C. Pending divestiture of the Assets To Be Divested, respondent shall take such actions as are necessary to maintain the viability and marketability of the Assets To Be Divested and to prevent the destruction, removal, wasting, deterioration, or impairment of any of the Assets To Be Divested except for ordinary wear and tear.

D. Upon reasonable notice from the acquirer to respondent, respondent shall provide such technical assistance to the acquirer as is reasonably necessary to enable the acquirer to manufacture and sell products in substantially the same manner and quality as they were manufactured and sold prior to the divestiture of the assets described in Paragraph I.E. of this agreement, except that Nortek shall only be required to provide such technical assistance that is within its operation or control and shall not be required to provide third-party technical assistance. Such assistance shall include reasonable consultation with knowledgeable employees and training at the acquirer’s or the respondent’s facility, at the acquirer’s option, for a period of time sufficient to satisfy the acquirer’s management that its personnel are appropriately trained in the skills necessary to manufacture and sell the products. Respondent shall convey all know-how necessary to manufacture and sell the products in substantially the same manner and quality as they were manufactured and sold prior to the divestiture. However, respondent shall not be required to continue providing such assistance for more than one year from the date of the divestiture. Respondent shall charge the acquirer at a rate no more than its own direct costs for providing such technical assistance.

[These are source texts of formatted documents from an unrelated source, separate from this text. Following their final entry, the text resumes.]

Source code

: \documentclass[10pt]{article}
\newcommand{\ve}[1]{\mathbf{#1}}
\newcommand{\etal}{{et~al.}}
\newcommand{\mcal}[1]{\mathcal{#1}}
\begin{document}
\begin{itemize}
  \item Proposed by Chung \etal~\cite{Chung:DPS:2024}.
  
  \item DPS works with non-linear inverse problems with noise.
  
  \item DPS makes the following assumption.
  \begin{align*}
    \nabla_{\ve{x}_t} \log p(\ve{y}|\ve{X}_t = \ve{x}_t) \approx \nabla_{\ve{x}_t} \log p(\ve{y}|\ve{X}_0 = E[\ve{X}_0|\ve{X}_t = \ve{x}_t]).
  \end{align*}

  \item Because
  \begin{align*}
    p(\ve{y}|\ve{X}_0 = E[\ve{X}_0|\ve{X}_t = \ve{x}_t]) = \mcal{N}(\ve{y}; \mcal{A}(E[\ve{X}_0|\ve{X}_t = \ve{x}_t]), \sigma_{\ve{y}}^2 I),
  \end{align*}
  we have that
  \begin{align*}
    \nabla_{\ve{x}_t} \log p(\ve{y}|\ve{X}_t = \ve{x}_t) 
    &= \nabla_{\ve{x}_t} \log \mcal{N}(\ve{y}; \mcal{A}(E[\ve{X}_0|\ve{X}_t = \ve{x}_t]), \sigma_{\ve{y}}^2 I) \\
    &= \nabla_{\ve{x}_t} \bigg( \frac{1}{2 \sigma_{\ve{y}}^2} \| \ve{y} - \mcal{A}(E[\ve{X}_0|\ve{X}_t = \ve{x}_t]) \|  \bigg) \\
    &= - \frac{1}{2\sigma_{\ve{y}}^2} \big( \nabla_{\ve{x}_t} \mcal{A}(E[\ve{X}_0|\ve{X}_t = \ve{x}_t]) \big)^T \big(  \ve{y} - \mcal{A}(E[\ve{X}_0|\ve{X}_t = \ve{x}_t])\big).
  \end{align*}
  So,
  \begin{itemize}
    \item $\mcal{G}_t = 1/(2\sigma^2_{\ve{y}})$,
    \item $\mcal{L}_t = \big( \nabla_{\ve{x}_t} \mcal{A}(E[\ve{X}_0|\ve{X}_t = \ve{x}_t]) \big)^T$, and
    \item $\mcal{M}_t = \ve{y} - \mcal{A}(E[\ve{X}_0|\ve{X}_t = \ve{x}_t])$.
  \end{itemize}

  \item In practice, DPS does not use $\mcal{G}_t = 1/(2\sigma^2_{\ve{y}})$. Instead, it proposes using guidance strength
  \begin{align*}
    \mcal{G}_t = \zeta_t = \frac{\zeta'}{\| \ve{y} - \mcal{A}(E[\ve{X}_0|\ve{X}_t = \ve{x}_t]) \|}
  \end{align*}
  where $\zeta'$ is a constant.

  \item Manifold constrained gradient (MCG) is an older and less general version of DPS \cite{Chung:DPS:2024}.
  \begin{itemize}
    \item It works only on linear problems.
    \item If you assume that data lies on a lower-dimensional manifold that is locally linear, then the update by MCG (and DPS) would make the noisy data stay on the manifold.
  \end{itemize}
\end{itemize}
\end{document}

E. Respondent shall comply with all terms of the Agreement to Hold Separate, attached to this order and made a part hereof as Appendix I. The Agreement to Hold Separate shall continue in effect until such time as respondent has divested all the Assets To Be Divested as required by this order.

III.

IT IS FURTHER ORDERED that:

A. If Nortek has not divested, absolutely and in good faith and with the Commission's prior approval, the Assets To Be Divested within the time period in Paragraph II, the Commission may appoint a trustee to divest the Assets To Be Divested. In the event that the Commission or the Attorney General brings an action pursuant to § 5(l) of the Federal Trade Commission Act, 15 U.S.C. § 45(l), or any other statute enforced by the Commission, Nortek shall consent to the appointment of a trustee in such action. Neither the appointment of a trustee nor a decision not to appoint a trustee under this Paragraph shall preclude the Commission or the Attorney General from seeking civil penalties or any other relief available to it, including a court-appointed trustee, pursuant to § 5(l) of the Federal Trade Commission Act, or any other statute enforced by the Commission, for any failure by the respondent to comply with this order.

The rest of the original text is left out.